Directed by Nelson McCormick from a script by Kelly Masterson, "Killing Kennedy" stars Rob Lowe as JFK, Ginnifer Goodwin as first lady Jacqueline Kennedy, Will Rothhaar as Lee Harvey Oswald, Michelle Trachtenberg as Marina Oswald, Jack Noseworthy as Bobby Kennedy, Casey Siemaszko as Jack Ruby, Francis Guinan as Lyndon B. Johnson and Richard Flood as Kennedy insider Kenneth O'Donnell.
On this bright mid-June day in Richmond, Va., a stretch of closed-off street just outside the governor's mansion has become Dealey Plaza. There are no crowds, since this is a tight shot through a lens with cross hairs on it, simulating Oswald's point of view from the Texas School Book Depository.
Riding in a replica of the convertible used that day, Lowe and Goodwin re-enact the pivotal moment, as captured by chance on the famous footage from bystander Abraham Zapruder. Mimicking the the first couple's movements exactly, Lowe reacts to the impact of the assassin's bullets, while Goodwin -- dressed in Jackie's pink Chanel suit -- launches herself over the car's trunk lid in pursuit of something precious.
Sitting afterward in the makeup trailer, still in her suit, as the carefully coiffed brown wig is removed, Goodwin recalls reading that while Jackie could not remember reaching over the back of the car, she wound up in possession of part of her husband's brain matter.
"I don't think there was any thought," says Goodwin to Zap2it. "I think it was pure instinct, pure survival. It's hard to imagine anybody surviving a moment like that."
For Rothhaar, the challenge was finding the man inside the monster.
"A lot of people want to make him a two-dimensional villain," he says, relaxing in the shade of a tree. "I want to make him three-dimensional, find the things that make you like him, to make him human.
"He had a screwed-up childhood.
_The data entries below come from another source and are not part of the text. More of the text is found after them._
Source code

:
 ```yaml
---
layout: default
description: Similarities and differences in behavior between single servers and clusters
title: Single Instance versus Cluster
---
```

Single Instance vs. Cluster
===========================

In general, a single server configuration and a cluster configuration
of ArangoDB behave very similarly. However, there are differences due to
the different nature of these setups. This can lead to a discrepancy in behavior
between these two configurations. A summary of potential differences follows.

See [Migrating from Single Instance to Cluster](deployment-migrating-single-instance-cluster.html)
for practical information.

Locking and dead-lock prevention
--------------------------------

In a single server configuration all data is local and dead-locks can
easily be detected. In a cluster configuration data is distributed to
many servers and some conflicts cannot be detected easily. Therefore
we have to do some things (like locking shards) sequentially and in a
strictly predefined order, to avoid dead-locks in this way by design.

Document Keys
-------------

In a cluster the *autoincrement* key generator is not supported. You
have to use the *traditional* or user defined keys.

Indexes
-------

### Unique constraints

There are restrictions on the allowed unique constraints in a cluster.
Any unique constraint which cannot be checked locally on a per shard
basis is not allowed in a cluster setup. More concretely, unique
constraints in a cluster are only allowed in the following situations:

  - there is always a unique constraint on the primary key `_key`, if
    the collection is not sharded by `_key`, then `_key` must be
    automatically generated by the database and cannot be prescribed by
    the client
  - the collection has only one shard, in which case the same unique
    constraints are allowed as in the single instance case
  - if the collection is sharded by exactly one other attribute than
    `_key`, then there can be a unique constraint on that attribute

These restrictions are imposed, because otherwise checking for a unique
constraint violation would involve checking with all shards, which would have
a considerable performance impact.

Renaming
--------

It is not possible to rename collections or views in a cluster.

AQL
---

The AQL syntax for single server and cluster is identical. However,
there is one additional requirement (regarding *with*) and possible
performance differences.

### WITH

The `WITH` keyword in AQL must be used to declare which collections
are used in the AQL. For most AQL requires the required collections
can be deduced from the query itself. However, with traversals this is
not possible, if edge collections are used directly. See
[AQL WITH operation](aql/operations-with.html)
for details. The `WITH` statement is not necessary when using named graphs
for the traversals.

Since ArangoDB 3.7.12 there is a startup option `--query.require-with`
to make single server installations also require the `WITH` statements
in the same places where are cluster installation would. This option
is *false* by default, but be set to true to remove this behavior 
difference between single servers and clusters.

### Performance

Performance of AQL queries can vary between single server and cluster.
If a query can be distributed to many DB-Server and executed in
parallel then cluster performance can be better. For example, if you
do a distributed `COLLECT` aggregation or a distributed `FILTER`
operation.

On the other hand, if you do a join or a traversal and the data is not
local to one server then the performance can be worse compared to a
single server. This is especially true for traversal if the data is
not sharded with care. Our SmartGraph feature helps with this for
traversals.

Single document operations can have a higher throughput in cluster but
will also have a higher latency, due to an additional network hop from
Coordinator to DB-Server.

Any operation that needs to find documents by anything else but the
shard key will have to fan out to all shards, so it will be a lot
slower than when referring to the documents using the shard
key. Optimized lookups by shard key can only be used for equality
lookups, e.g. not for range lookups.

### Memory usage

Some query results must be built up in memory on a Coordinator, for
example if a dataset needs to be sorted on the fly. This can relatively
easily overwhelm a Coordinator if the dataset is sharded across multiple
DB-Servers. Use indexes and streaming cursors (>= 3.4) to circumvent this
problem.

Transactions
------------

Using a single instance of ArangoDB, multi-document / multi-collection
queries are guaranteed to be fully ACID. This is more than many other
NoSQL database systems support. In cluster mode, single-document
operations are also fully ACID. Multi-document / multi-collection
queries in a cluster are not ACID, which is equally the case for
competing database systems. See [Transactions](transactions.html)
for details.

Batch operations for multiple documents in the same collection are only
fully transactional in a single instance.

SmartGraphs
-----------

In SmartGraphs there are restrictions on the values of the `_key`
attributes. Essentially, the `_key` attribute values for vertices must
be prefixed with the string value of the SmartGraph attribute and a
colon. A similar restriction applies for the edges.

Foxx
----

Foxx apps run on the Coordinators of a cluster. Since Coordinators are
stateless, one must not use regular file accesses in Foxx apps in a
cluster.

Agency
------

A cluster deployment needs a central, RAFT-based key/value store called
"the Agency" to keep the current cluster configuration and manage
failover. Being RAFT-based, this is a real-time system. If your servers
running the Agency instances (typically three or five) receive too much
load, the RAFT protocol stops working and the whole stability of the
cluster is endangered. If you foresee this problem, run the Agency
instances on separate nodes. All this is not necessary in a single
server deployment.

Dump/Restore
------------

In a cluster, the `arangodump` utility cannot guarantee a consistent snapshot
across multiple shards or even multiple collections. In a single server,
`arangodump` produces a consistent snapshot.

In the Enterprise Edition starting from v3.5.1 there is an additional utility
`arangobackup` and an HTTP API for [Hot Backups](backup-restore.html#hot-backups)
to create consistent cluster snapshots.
His father died two months before he was born, and his mother was crazy as hell."
Earlier in the day, Lowe takes a break after shooting a family scene in the walled garden of the mansion's guest house and settles on a couch to discuss his affection for JFK, a hero of his even though the president died months before Lowe was born.
"I can't remember which birthday," he says, "maybe it was my 40th, but my wife got me my favorite Jacques Lowe -- no relation -- photograph of JFK. It sits in my office, and I see it every day while I work."
Lowe has another responsibility since he's friendly with members of the Kennedy family,"I gave them a call. I know some of them would rather not go through this, but it's a conversation the nation should have. Especially young people need to know what was lost."
Because of the tight shooting schedule, Lowe arrived on set to find he'd been thrown in at the deep end.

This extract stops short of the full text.